Obtaining the help of a guide is recommended when searching out more remote wine growing areas, as GPS doesn’t always work and roads can be tricky to navigate. Christine has no hesitation about recommending the Natenadze vineyard in Meskheti as a place to try something different since Giorgi, the winemaker, aims to ‘rescue’ and use grape varieties said to be ‘on the edge of distinction’. He even knocks on cottage doors to take cuttings from people’s vines. Some of the wine he produces is made from grapes produced by 400 year old giant vines he found growing wild in the woodlands.

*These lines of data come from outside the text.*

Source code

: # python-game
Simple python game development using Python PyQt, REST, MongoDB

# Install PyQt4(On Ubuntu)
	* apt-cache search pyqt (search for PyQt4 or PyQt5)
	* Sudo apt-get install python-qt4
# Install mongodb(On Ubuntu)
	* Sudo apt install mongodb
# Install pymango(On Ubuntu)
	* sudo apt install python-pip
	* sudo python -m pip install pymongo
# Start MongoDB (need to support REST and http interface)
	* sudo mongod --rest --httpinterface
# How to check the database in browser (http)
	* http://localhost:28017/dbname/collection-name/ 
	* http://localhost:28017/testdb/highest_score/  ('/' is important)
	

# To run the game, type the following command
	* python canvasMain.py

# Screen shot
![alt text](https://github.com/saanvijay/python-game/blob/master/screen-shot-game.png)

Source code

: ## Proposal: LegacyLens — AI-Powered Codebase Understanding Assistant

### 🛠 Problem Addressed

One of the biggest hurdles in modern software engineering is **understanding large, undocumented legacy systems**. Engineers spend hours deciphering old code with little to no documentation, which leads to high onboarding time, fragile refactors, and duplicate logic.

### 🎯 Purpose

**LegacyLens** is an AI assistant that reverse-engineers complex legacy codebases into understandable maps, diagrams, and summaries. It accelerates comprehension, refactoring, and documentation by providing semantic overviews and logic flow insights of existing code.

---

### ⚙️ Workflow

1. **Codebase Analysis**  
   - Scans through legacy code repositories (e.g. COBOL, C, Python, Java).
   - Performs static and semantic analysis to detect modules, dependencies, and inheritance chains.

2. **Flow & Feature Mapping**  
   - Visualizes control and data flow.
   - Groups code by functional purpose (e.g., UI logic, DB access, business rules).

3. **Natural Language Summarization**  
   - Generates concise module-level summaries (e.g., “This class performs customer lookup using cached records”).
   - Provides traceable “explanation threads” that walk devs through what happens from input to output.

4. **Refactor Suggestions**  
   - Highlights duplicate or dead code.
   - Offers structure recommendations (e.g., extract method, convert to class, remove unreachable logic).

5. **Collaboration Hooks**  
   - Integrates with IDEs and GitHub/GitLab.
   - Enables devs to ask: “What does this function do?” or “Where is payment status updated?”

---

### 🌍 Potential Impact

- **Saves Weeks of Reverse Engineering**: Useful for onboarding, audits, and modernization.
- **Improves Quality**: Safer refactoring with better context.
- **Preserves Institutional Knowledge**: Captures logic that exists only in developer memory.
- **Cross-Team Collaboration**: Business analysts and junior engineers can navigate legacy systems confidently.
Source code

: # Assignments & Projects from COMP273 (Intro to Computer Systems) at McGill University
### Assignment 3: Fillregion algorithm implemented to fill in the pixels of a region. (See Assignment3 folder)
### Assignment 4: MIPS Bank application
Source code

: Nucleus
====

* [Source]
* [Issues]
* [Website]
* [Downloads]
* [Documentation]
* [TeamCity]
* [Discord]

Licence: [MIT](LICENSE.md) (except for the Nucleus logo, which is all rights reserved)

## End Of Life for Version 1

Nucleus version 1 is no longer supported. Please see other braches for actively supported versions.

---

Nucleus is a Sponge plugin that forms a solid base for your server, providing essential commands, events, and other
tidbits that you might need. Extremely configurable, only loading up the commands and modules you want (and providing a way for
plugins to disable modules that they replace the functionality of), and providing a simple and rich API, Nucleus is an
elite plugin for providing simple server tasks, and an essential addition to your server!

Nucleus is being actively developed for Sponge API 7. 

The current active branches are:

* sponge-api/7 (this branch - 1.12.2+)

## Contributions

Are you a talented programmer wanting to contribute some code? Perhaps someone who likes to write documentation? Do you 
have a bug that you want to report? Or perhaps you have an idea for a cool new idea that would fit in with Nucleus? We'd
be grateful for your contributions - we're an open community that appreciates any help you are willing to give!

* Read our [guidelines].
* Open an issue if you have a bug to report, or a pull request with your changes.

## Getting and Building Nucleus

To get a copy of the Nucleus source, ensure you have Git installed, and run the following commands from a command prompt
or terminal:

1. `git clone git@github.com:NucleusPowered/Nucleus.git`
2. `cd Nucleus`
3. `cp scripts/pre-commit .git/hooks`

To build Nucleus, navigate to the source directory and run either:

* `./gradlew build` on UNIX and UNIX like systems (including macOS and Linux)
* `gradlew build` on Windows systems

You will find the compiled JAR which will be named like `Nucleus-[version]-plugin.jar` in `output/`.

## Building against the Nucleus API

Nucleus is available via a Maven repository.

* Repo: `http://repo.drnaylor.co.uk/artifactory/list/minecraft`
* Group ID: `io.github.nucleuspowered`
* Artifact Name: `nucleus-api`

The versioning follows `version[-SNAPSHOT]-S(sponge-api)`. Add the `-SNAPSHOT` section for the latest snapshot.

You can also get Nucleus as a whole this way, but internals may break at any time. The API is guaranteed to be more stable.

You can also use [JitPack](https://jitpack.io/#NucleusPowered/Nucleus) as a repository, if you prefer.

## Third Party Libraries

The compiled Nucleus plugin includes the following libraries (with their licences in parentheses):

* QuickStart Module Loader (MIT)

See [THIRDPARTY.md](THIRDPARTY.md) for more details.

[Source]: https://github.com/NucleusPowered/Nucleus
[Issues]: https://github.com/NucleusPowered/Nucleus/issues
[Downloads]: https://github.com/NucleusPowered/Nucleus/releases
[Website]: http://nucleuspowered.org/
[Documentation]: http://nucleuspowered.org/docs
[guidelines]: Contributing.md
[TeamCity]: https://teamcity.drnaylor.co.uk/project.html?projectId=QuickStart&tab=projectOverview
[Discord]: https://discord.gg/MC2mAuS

Over in the Samegrelo area, the Oda Family Winery is highly recommended. As Christine explains, it is unusual because both the husband and wife make wines under separate brands. Apart from discovering the stunning wine being produced here, visitors can also enjoy a great outdoor restaurant with food produced within Oda’s smokehouse. 

Travelling in Georgia

The main international airport used by travellers to Georgia is based at Tbilisi, the capital of the region. In order to reach the various vineyards, hiring a car is the best option, unless you have booked on one of the many guided wine tours operated by various tour operators. Apart from the vineyards, there are many other attractions worth visiting including the botanical garden in Batumi, the city of Mtsketa which is one of the oldest cities in Georgia while Tbilisi itself has a stunning hilltop Narikala fortress as well as many medieval churches. The countryside is extremely picturesque, ranging from flat farmland to high mountains of the Caucasus.